Overriding Object’s hashcode() method

 


Plan

The hashCode() method : principles and simple example


Brief definition of the hashCode() method 

The public native int hashCode() method comes from the Object class.
According to its javadoc,it  returns a hash code value for the object. This method is supported for the benefit of hash tables such as those provided by java.util.HashMap.

The hashCode() method intention is clear : being used in collections relying on hash tables : HashMap, HashSet, LinkedHashMap, etc…

Default implementation of the hashCode() method and when override it

According to the javadoc, the hashCode() method of the Object class is defined in this way : as much as is reasonably practical, the hashCode method defined by class Object does return distinct integers for distinct objects. (This is typically implemented by converting the internal address of the object into an integer, but this implementation technique is not required by the JavaTM programming language.).
It means that  two objects have the same hashcode value if these refer to the same reference. 

For example, with the following Address class that doesn’t override hashcode() :

public class Address {
 
    private String city;
    private String country;
 
    public Address(String city, String country) {
	this.city = city;
	this.country = country;
    }
}

This code :

Address address = new Address("my city", "my country");
Address addressReferencingTheSameObject = address;
Address otherAddress = new Address("my city", "my country");
 
System.out.println("is address == addressReferencingTheSameObject ? " + (address == addressReferencingTheSameObject));
System.out.println("isaddress.hashCode() == addressReferencingTheSameObject.hashCode() ? " + (address.hashCode() == addressReferencingTheSameObject.hashCode()));
 
System.out.println("is address == otherAddress ? " + (address == otherAddress));
System.out.println("is address.hashCode(otherAddress) == otherAddress.hashCode() ? " + (address.hashCode() == otherAddress.hashCode()));

produces the following output :

is address == addressReferencingTheSameObject ? true
isaddress.hashCode() == addressReferencingTheSameObject.hashCode() ? true
is address == otherAddress ? false
is address.hashCode(otherAddress) == otherAddress.hashCode() ? false

address and addressReferencingTheSameObject refer to the same object (first output).
So, these have the same hashcode value (second output).
address and otherAddress refer to two distinct objects (third output).
So, these have not the same hashcode value (four output).

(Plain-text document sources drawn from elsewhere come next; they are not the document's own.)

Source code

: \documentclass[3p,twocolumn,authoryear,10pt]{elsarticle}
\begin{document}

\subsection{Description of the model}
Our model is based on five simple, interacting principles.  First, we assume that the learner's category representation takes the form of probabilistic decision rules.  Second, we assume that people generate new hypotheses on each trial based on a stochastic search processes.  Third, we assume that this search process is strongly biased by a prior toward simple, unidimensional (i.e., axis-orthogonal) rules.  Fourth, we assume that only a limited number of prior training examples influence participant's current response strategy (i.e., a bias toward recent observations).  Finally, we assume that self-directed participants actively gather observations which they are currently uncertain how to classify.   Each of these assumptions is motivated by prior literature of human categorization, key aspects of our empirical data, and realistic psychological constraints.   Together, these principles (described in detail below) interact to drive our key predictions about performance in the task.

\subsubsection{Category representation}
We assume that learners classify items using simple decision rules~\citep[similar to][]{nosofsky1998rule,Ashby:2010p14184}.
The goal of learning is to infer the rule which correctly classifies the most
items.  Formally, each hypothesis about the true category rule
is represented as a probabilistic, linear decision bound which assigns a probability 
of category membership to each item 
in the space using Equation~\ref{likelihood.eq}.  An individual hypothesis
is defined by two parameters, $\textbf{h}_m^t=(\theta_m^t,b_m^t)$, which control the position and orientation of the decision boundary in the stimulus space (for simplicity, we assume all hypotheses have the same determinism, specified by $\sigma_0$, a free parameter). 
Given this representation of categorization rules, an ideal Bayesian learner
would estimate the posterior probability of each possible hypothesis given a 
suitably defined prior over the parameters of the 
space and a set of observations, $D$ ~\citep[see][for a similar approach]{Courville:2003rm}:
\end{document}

When we override equals() in a class, we have to also override hashCode().
It makes part of the contract that we will present in the next point

The general contract to respect when we override the hashCode() method

Here is the part of the javadoc that exposes the general contract:

  • Whenever it is invoked on the same object more than once during an execution of a Java application, the hashCode method must consistently return the same integer, provided no information used in equals comparisons on the object is modified. This integer need not remain consistent from one execution of an application to another execution of the same application.
  • If two objects are equal according to the equals(Object) method, then calling the hashCode method on each of the two objects must produce the same integer result.
  • It is not required that if two objects are unequal according to the java.lang.Object.equals(java.lang.Object) method, then calling the hashCode method on each of the two objects must produce distinct integer results. However, the programmer should be aware that producing distinct integer results for unequal objects may improve the performance of hash tables.

The first point is the consistency requirement.
Violating this principle means generally that the implementation relies not only on the state of the object to evaluate its hashcode. It very probably relies on external derived information which the value may change through the time even if information used in hashCode()  has not changed.
In addition to be more expensive in processing time, it’s also very tricky.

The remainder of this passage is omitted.